When Kuderer and I arrived at his front door, I have to say that Bishop Miller did not look happy to see me. He was polite, and he shook my hand, but he was clearly not psyched about having some stranger show up with a bunch of questions about the Amish educational system. He was a big guy, kind of Santa-like, with a long white beard, glasses, a blue shirt and suspenders, and no hat. What’s up with the no hats, I wondered? Can’t I talk to someone with a hat? We talked in the foyer of his big white house for close to an hour, and although there were several chairs available, one of which he sat in, we were not invited to sit in them. The conversation was really odd, because Kuderer asked most of the questions, and even when I interjected one here and there, he would mostly address her and not me. So most of the time I was basically standing in the corner feeling like a potted plant and wondering if my back was going to crack in half from being on my feet for so long.

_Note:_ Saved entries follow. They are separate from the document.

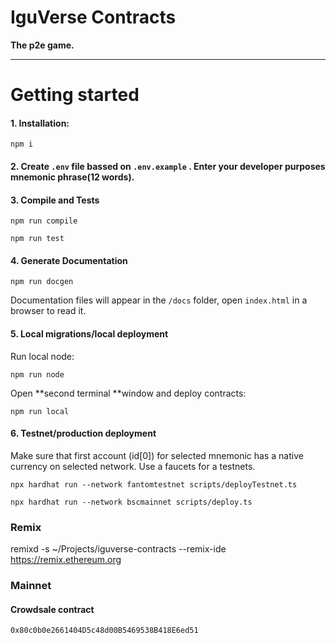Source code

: # IguVerse Contracts

**The p2e game.**

---

# Getting started

#### 1. Installation:

```
npm i
```

#### 2. Create `.env` file bassed on `.env.example` . Enter your developer purposes mnemonic phrase(12 words).
#### 3. Compile and Tests

```
npm run compile
```

```
npm run test
```

#### 4. Generate Documentation

```
npm run docgen
```

Documentation files will appear in the `/docs` folder, open `index.html` in a browser to read it.

#### 5. Local migrations/local deployment

   Run local node:

   ```
   npm run node
   ```

   Open **second terminal **window and deploy contracts:

   ```
   npm run local
   ```

#### 6. Testnet/production deployment

   Make sure that first account (id[0]) for selected mnemonic has a native currency on selected network. Use a faucets for a testnets.

   ```
   npx hardhat run --network fantomtestnet scripts/deployTestnet.ts
   ```

   ```
   npx hardhat run --network bscmainnet scripts/deploy.ts
   ```

### Remix

remixd -s ~/Projects/iguverse-contracts --remix-ide https://remix.ethereum.org


### Mainnet

#### Crowdsale contract

```0x80c0b0e2661404D5c48d00B5469538B418E6ed51```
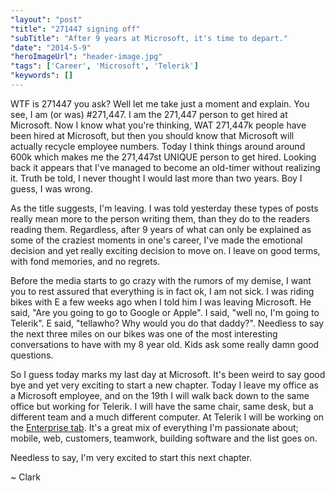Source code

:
 ```yaml
---
"layout": "post"
"title": "271447 signing off"
"subTitle": "After 9 years at Microsoft, it's time to depart."
"date": "2014-5-9"
"heroImageUrl": "header-image.jpg"
"tags": ['Career', 'Microsoft', 'Telerik']
"keywords": []
---
```


WTF is 271447 you ask? Well let me take just a moment and explain. You see, I am (or was) #271,447. I am the 271,447 person to get hired at Microsoft. Now I know what you're thinking, WAT 271,447k people have been hired at Microsoft, but then you should know that Microsoft will actually recycle employee numbers. Today I think things around around 600k which makes me the 271,447st UNIQUE person to get hired. Looking back it  appears that I've managed to become an old-timer without realizing it. Truth be told, I never thought I would last more than two years. Boy I guess, I was wrong.

As the title suggests, I'm leaving. I was told yesterday these types of posts really mean more to the person writing them, than they do to the readers reading them. Regardless, after 9 years of what can only be explained as some of the craziest moments in one's career, I've made the emotional decision and yet really exciting decision to move on. I leave on good terms, with fond memories, and no regrets.

Before the media starts to go crazy with the rumors of my demise, I want you to rest assured that everything is in fact ok, I am not sick. I was riding bikes with E a few weeks ago when I told him I was leaving Microsoft. He said, "Are you going to go to Google or Apple". I said, "well no, I'm going to Telerik". E said, "tellawho? Why would you do that daddy?". Needless to say the next three miles on our bikes was one of the most interesting conversations to have with my 8 year old. Kids ask some really damn good questions.
 
So I guess today marks my last day at Microsoft. It's been weird to say good bye and yet very exciting to start a new chapter. Today I leave my office as a Microsoft employee, and on the 19th I will walk back down to the same office but working for Telerik. I will have the same chair, same desk, but a different team and a much different computer. At Telerik I will be working on the [Enterprise tab](http://www.telerik.com/enterprise). It's a great mix of everything I'm passionate about; mobile, web, customers, teamwork, building software and the list goes on.

Needless to say, I'm very excited to start this next chapter.

~ Clark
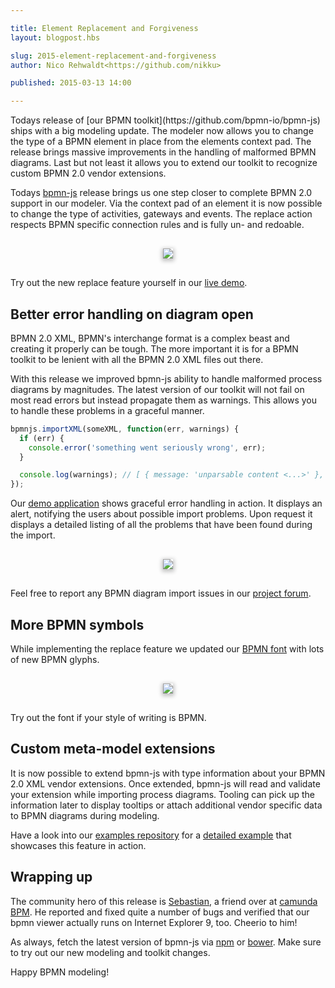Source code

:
 ```yaml
---

title: Element Replacement and Forgiveness
layout: blogpost.hbs

slug: 2015-element-replacement-and-forgiveness
author: Nico Rehwaldt<https://github.com/nikku>

published: 2015-03-13 14:00

---
```



<p class="introduction">
  Todays release of [our BPMN toolkit](https://github.com/bpmn-io/bpmn-js) ships with a big modeling update. The modeler now allows you to change the type of a BPMN element in place from the elements context pad. The release brings massive improvements in the handling of malformed BPMN diagrams. Last but not least it allows you to extend our toolkit to recognize custom BPMN 2.0 vendor extensions.
</p>

<!-- continue -->


Todays [bpmn-js](https://github.com/bpmn-io/bpmn-js) release brings us one step closer to complete BPMN 2.0 support in our modeler. Via the context pad of an element it is now possible to change the type of activities, gateways and events. The replace action respects BPMN specific connection rules and is fully un- and redoable.

<div style="margin: 30px 0; text-align: center">
  <a href="http://demo.bpmn.io/new">
    <img style="box-shadow: 0px 2px 6px 2px #C2C2C2; max-width: 90%"
src="{{ assets }}/attachments/blog/2015/004-replace.gif">
  </a>
</div>

Try out the new replace feature yourself in our [live demo](http://demo.bpmn.io/new).


## Better error handling on diagram open

BPMN 2.0 XML, BPMN's interchange format is a complex beast and creating it properly can be tough. The more important it is for a BPMN toolkit to be lenient with all the BPMN 2.0 XML files out there.

With this release we improved bpmn-js ability to handle malformed process diagrams by magnitudes. The latest version of our toolkit will not fail on most read errors but instead propagate them as warnings. This allows you to handle these problems in a graceful manner.

```javascript
bpmnjs.importXML(someXML, function(err, warnings) {
  if (err) {
    console.error('something went seriously wrong', err);
  }

  console.log(warnings); // [ { message: 'unparsable content <...>' }, ... ]
});
```

Our [demo application](http://demo.bpmn.io) shows graceful error handling in action. It displays an alert, notifying the users about possible import problems. Upon request it displays a detailed listing of all the problems that have been found during the import.

<div style="margin: 30px 0; text-align: center">
  <a href="http://demo.bpmn.io/">
    <img style="box-shadow: 0px 2px 6px 2px #C2C2C2; max-width: 90%"
src="{{ assets }}/attachments/blog/2015/004-import-warnings.png">
  </a>
</div>

Feel free to report any BPMN diagram import issues in our [project forum](https://forum.bpmn.io).


## More BPMN symbols

While implementing the replace feature we updated our [BPMN font](https://github.com/bpmn-io/bpmn-js) with lots of new BPMN glyphs.

<div style="margin: 30px 0; text-align: center">
  <a href="https://github.com/bpmn-io/bpmn-font">
    <img style="box-shadow: 0px 2px 6px 2px #C2C2C2; max-width: 90%"
src="{{ assets }}/attachments/blog/2015/004-bpmn-font.png">
  </a>
</div>

Try out the font if your style of writing is BPMN.


## Custom meta-model extensions

It is now possible to extend bpmn-js with type information about your BPMN 2.0 XML vendor extensions. Once extended, bpmn-js will read and validate your extension while importing process diagrams. Tooling can pick up the information later to display tooltips or attach additional vendor specific data to BPMN diagrams during modeling.

Have a look into our [examples repository](https://github.com/bpmn-io/bpmn-js-examples) for a [detailed example](https://github.com/bpmn-io/bpmn-js-examples/tree/master/custom-meta-model) that showcases this feature in action.


## Wrapping up

The community hero of this release is [Sebastian](https://github.com/SebastianStamm), a friend over at [camunda BPM](https://camunda.org). He reported and fixed quite a number of bugs and verified that our bpmn viewer actually runs on Internet Explorer 9, too. Cheerio to him!

As always, fetch the latest version of bpmn-js via [npm](https://www.npmjs.org/package/bpmn-js) or [bower](https://github.com/bpmn-io/bower-bpmn-js). Make sure to try out our new modeling and toolkit changes.

Happy BPMN modeling!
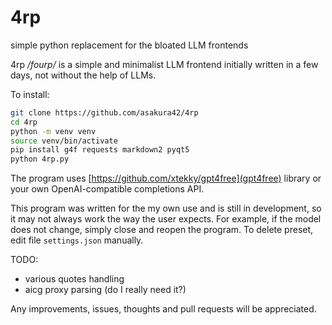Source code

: # 4rp
simple python replacement for the bloated LLM frontends

4rp */fourp/* is a simple and minimalist LLM frontend initially written in a few days, not without the help of LLMs.

To install:

```bash
git clone https://github.com/asakura42/4rp
cd 4rp
python -m venv venv
source venv/bin/activate
pip install g4f requests markdown2 pyqt5
python 4rp.py
```

The program uses [https://github.com/xtekky/gpt4free](gpt4free) library or your own OpenAI-compatible completions API.

This program was written for the my own use and is still in development, so it may not always work the way the user expects. For example, if the model does not change, simply close and reopen the program. To delete preset, edit file `settings.json` manually.

TODO:
- various quotes handling
- aicg proxy parsing (do I really need it?)

Any improvements, issues, thoughts and pull requests will be appreciated.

We started with some small talk about family. Miller, it turns out, has sixteen kids, 125 grandchildren, and over 100 great-grandchildren, almost all of whom live right near him. I mentioned that I have one son, and he shot me a look like I was the most pathetic person on the planet. Kuderer then brought up the Yoder case, and Miller remembered it. “It was their lemon,” he said of the New Glarus Amish. He remembered going down to New Glarus to help them build their first Amish schools, and he recalls being interested in how the case was going to turn out, but he didn’t think it had been all that big a deal. The authorities somehow never bothered them in Cashton, allowing them to have their own schools and not forcing them to send their kids past eighth grade. He explained some interesting stuff about the Amish schools in Cashton. They teach mostly reading and geography, with very little science. They teach in English, even though they speak German at home and preach in German as well. If they have special needs kids, they deal with the kids themselves, without getting any money from the state, which makes them very different from the Jews in Kiryas Joel.

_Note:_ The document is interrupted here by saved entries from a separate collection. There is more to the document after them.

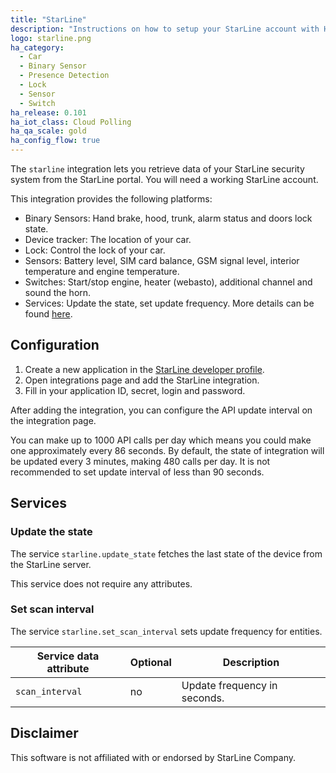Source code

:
 ```yaml
---
title: "StarLine"
description: "Instructions on how to setup your StarLine account with Home Assistant."
logo: starline.png
ha_category:
  - Car
  - Binary Sensor
  - Presence Detection
  - Lock
  - Sensor
  - Switch
ha_release: 0.101
ha_iot_class: Cloud Polling
ha_qa_scale: gold
ha_config_flow: true
---
```


The `starline` integration lets you retrieve data of your StarLine security system from the StarLine portal. You will need a working StarLine account.

This integration provides the following platforms:

- Binary Sensors: Hand brake, hood, trunk, alarm status and doors lock state.
- Device tracker: The location of your car.
- Lock: Control the lock of your car.
- Sensors: Battery level, SIM card balance, GSM signal level, interior temperature and engine temperature.
- Switches: Start/stop engine, heater (webasto), additional channel and sound the horn.
- Services: Update the state, set update frequency. More details can be found [here](/integrations/starline/#services).

## Configuration

1. Create a new application in the [StarLine developer profile](https://my.starline.ru/developer).
2. Open integrations page and add the StarLine integration.
3. Fill in your application ID, secret, login and password.

After adding the integration, you can configure the API update interval on the integration page.

<div class='note'>

You can make up to 1000 API calls per day which means you could make one approximately every 86 seconds.
By default, the state of integration will be updated every 3 minutes, making 480 calls per day.
It is not recommended to set update interval of less than 90 seconds.

</div>

## Services

### Update the state

The service `starline.update_state` fetches the last state of the device from the StarLine server.

This service does not require any attributes.

### Set scan interval

The service `starline.set_scan_interval` sets update frequency for entities.

| Service data attribute | Optional | Description |
| ---------------------- | -------- | ----------- |
| `scan_interval` | no | Update frequency in seconds.

## Disclaimer

This software is not affiliated with or endorsed by StarLine Company.
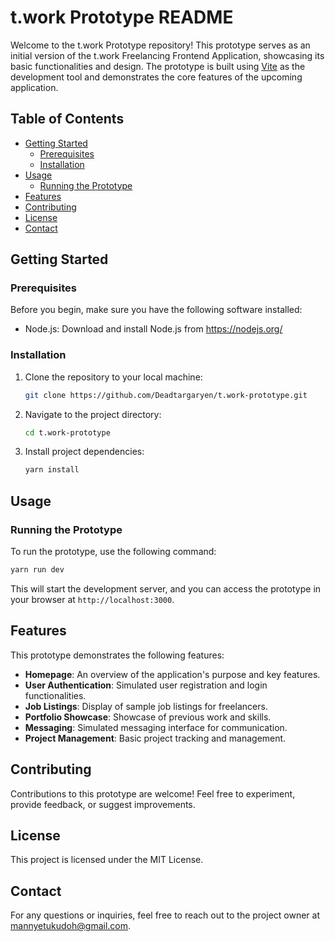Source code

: # t.work Prototype README

Welcome to the t.work Prototype repository! This prototype serves as an initial version of the t.work Freelancing Frontend Application, showcasing its basic functionalities and design. The prototype is built using [Vite](https://vitejs.dev/) as the development tool and demonstrates the core features of the upcoming application.

## Table of Contents

- [Getting Started](#getting-started)
  - [Prerequisites](#prerequisites)
  - [Installation](#installation)
- [Usage](#usage)
  - [Running the Prototype](#running-the-prototype)
- [Features](#features)
- [Contributing](#contributing)
- [License](#license)
- [Contact](#contact)

## Getting Started

### Prerequisites

Before you begin, make sure you have the following software installed:

- Node.js: Download and install Node.js from https://nodejs.org/

### Installation

1. Clone the repository to your local machine:

   ```bash
   git clone https://github.com/Deadtargaryen/t.work-prototype.git
   ```

2. Navigate to the project directory:

   ```bash
   cd t.work-prototype
   ```

3. Install project dependencies:

   ```bash
   yarn install
   ```

## Usage

### Running the Prototype

To run the prototype, use the following command:

```bash
yarn run dev
```

This will start the development server, and you can access the prototype in your browser at `http://localhost:3000`.

## Features

This prototype demonstrates the following features:

- **Homepage**: An overview of the application's purpose and key features.
- **User Authentication**: Simulated user registration and login functionalities.
- **Job Listings**: Display of sample job listings for freelancers.
- **Portfolio Showcase**: Showcase of previous work and skills.
- **Messaging**: Simulated messaging interface for communication.
- **Project Management**: Basic project tracking and management.

## Contributing

Contributions to this prototype are welcome! Feel free to experiment, provide feedback, or suggest improvements.

## License

This project is licensed under the MIT License.

## Contact

For any questions or inquiries, feel free to reach out to the project owner at [mannyetukudoh@gmail.com](mailto:mannyetukudoh@gmail.com).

Kuderer asked Miller if any kids ever ask to go to high school, and he said no. She followed up by asking what would happen if someone did want to go to school after eighth grade, and he said that such a thing has never happened. I brought up the oceanographer thing, and this brought what seemed like a sort of knowing smile to his face. He didn’t really respond much. “He was looking at it the way a lot of people would,” he said. “The way you’re brought up pulls back on you. You can change, but . . .” Clearly he was not much interested in defending his community’s educational system to an outsider like me. Though I was disappointed, I can’t say I was surprised. I wouldn’t have wanted to justify my educational philosophy to an intruder either.

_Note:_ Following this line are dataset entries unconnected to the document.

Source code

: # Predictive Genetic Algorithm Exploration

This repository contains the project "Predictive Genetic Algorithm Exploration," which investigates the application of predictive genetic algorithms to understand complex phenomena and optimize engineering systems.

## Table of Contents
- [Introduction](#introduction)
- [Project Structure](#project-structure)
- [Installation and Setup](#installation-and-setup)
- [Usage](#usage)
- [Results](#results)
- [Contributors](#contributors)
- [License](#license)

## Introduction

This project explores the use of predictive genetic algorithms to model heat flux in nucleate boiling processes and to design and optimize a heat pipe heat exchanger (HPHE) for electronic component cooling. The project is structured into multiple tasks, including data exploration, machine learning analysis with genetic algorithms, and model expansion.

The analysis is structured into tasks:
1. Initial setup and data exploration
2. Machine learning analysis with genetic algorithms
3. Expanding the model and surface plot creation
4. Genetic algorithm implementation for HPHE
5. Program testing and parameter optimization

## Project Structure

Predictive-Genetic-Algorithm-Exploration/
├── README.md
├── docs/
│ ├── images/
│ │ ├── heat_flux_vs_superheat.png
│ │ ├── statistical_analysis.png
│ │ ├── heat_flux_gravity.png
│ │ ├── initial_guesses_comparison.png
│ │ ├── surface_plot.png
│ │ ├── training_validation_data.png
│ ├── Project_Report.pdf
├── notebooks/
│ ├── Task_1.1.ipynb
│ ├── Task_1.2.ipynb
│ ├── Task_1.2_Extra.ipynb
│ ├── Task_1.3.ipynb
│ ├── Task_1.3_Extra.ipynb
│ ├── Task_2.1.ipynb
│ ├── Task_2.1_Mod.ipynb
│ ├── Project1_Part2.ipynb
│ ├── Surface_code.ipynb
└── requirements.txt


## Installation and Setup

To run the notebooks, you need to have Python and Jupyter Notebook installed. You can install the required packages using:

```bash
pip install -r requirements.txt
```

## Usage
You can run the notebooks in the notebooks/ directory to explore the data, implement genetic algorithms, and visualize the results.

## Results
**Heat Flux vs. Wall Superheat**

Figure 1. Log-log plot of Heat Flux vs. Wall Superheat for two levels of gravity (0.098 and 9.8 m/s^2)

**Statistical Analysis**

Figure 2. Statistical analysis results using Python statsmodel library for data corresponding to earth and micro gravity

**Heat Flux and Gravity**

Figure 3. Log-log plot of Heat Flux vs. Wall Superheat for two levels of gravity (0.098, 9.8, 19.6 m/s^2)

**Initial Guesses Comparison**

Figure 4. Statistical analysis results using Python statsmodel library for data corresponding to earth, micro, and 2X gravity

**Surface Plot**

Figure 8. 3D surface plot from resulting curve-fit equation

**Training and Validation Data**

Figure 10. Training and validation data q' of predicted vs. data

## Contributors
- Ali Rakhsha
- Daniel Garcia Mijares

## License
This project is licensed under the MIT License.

Kuderer quickly steered us off the uncomfortable topic by bringing up a local zoning controversy that affected both of them, and they commiserated over the government’s attempt to regulate their businesses. This gave me an opening to ask about the Amish’s involvement with policymaking and law generally, and Bishop Miller said that his community has from time to time become involved in various public issues by speaking at meetings and whatnot. That was kind of interesting, I thought. I asked whether he would be willing to fight a burdensome regulation in the judicial system, or whether he would just submit to the regulation or move, and he said that while it’s true that the Amish “don’t like the lawyers,” the public usually takes over to help the community. He doubted very much, for example, that a policeman would come and take him away for breaking a zoning law. This was probably true, and it goes to show that things have come a long way from the days when Adin Yutzy had to worry about going to jail for not paying his fines.
We ended by visiting Miller’s woodworking shop for a few minutes, where Kuderer picked up some really snazzy bread boards to sell in her gift shop (I bought one). It was a wild place, with all sorts of crazy looking machines everywhere, all apparently powered by a complicated pulley system driven by oil or gas or something (I couldn’t really follow the explanation). A license plate on the wall with a picture of a horse and buggy on it read, “My Hobby is Driving Me Buggy.” A well-worn Bible sat on a workbench next to an ancient Putnam Fadeless Dyes box. Miller showed us some wooden toys he had made for sale; they were car-carrying trucks, which seemed like a really funny thing for an Amish guy to make.